EXERCISE PROMPT
What you return must match the records exactly.

GIVEN DATA
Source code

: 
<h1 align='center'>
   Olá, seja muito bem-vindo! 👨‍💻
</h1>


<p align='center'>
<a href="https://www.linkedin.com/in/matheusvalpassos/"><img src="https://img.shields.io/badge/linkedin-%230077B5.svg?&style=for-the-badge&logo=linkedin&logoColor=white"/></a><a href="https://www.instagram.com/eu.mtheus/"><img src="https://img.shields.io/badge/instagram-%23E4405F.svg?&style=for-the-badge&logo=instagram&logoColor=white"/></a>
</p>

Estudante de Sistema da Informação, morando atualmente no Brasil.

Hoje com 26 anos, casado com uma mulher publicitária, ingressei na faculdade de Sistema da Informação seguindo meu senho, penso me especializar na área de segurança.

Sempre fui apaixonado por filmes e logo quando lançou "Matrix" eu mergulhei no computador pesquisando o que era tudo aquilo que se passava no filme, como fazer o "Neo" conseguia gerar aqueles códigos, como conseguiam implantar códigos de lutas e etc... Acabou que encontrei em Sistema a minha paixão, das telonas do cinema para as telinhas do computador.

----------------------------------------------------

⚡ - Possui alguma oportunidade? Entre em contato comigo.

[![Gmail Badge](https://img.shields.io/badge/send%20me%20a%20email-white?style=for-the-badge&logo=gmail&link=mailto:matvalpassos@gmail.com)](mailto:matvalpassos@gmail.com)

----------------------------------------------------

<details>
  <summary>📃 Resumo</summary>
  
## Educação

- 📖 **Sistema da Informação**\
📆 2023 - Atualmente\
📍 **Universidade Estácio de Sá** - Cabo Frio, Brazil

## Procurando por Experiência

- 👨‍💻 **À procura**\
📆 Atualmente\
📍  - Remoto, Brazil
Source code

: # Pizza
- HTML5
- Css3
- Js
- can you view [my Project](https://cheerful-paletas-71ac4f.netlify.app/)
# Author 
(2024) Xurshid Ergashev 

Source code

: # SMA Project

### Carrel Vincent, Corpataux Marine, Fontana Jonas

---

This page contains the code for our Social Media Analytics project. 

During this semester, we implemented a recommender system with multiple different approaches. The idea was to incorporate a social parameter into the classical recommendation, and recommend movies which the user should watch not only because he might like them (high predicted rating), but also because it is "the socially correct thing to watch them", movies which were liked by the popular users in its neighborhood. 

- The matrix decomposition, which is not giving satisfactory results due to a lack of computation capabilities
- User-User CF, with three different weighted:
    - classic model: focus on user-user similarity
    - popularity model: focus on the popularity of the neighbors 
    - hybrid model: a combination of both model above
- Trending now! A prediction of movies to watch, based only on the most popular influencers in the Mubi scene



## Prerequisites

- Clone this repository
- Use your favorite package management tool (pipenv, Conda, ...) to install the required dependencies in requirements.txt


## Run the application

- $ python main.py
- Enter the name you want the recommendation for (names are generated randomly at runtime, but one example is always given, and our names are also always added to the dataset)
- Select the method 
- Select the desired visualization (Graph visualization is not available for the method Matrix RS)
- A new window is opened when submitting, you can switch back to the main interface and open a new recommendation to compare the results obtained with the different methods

TASK OUTPUT
Source code

: 
<h1 align='center'>
   Olá, seja muito bem-vindo! 👨‍💻
</h1>


<p align='center'>
<a href="https://www.linkedin.com/in/matheusvalpassos/"><img src="https://img.shields.io/badge/linkedin-%230077B5.svg?&style=for-the-badge&logo=linkedin&logoColor=white"/></a><a href="https://www.instagram.com/eu.mtheus/"><img src="https://img.shields.io/badge/instagram-%23E4405F.svg?&style=for-the-badge&logo=instagram&logoColor=white"/></a>
</p>

Estudante de Sistema da Informação, morando atualmente no Brasil.

Hoje com 26 anos, casado com uma mulher publicitária, ingressei na faculdade de Sistema da Informação seguindo meu senho, penso me especializar na área de segurança.

Sempre fui apaixonado por filmes e logo quando lançou "Matrix" eu mergulhei no computador pesquisando o que era tudo aquilo que se passava no filme, como fazer o "Neo" conseguia gerar aqueles códigos, como conseguiam implantar códigos de lutas e etc... Acabou que encontrei em Sistema a minha paixão, das telonas do cinema para as telinhas do computador.

----------------------------------------------------

⚡ - Possui alguma oportunidade? Entre em contato comigo.

[![Gmail Badge](https://img.shields.io/badge/send%20me%20a%20email-white?style=for-the-badge&logo=gmail&link=mailto:matvalpassos@gmail.com)](mailto:matvalpassos@gmail.com)

----------------------------------------------------

<details>
  <summary>📃 Resumo</summary>
  
## Educação

- 📖 **Sistema da Informação**\
📆 2023 - Atualmente\
📍 **Universidade Estácio de Sá** - Cabo Frio, Brazil

## Procurando por Experiência

- 👨‍💻 **À procura**\
📆 Atualmente\
📍  - Remoto, Brazil
Source code

: # Pizza
- HTML5
- Css3
- Js
- can you view [my Project](https://cheerful-paletas-71ac4f.netlify.app/)
# Author 
(2024) Xurshid Ergashev 

Source code

: # SMA Project

### Carrel Vincent, Corpataux Marine, Fontana Jonas

---

This page contains the code for our Social Media Analytics project. 

During this semester, we implemented a recommender system with multiple different approaches. The idea was to incorporate a social parameter into the classical recommendation, and recommend movies which the user should watch not only because he might like them (high predicted rating), but also because it is "the socially correct thing to watch them", movies which were liked by the popular users in its neighborhood. 

- The matrix decomposition, which is not giving satisfactory results due to a lack of computation capabilities
- User-User CF, with three different weighted:
    - classic model: focus on user-user similarity
    - popularity model: focus on the popularity of the neighbors 
    - hybrid model: a combination of both model above
- Trending now! A prediction of movies to watch, based only on the most popular influencers in the Mubi scene



## Prerequisites

- Clone this repository
- Use your favorite package management tool (pipenv, Conda, ...) to install the required dependencies in requirements.txt


## Run the application

- $ python main.py
- Enter the name you want the recommendation for (names are generated randomly at runtime, but one example is always given, and our names are also always added to the dataset)
- Select the method 
- Select the desired visualization (Graph visualization is not available for the method Matrix RS)
- A new window is opened when submitting, you can switch back to the main interface and open a new recommendation to compare the results obtained with the different methods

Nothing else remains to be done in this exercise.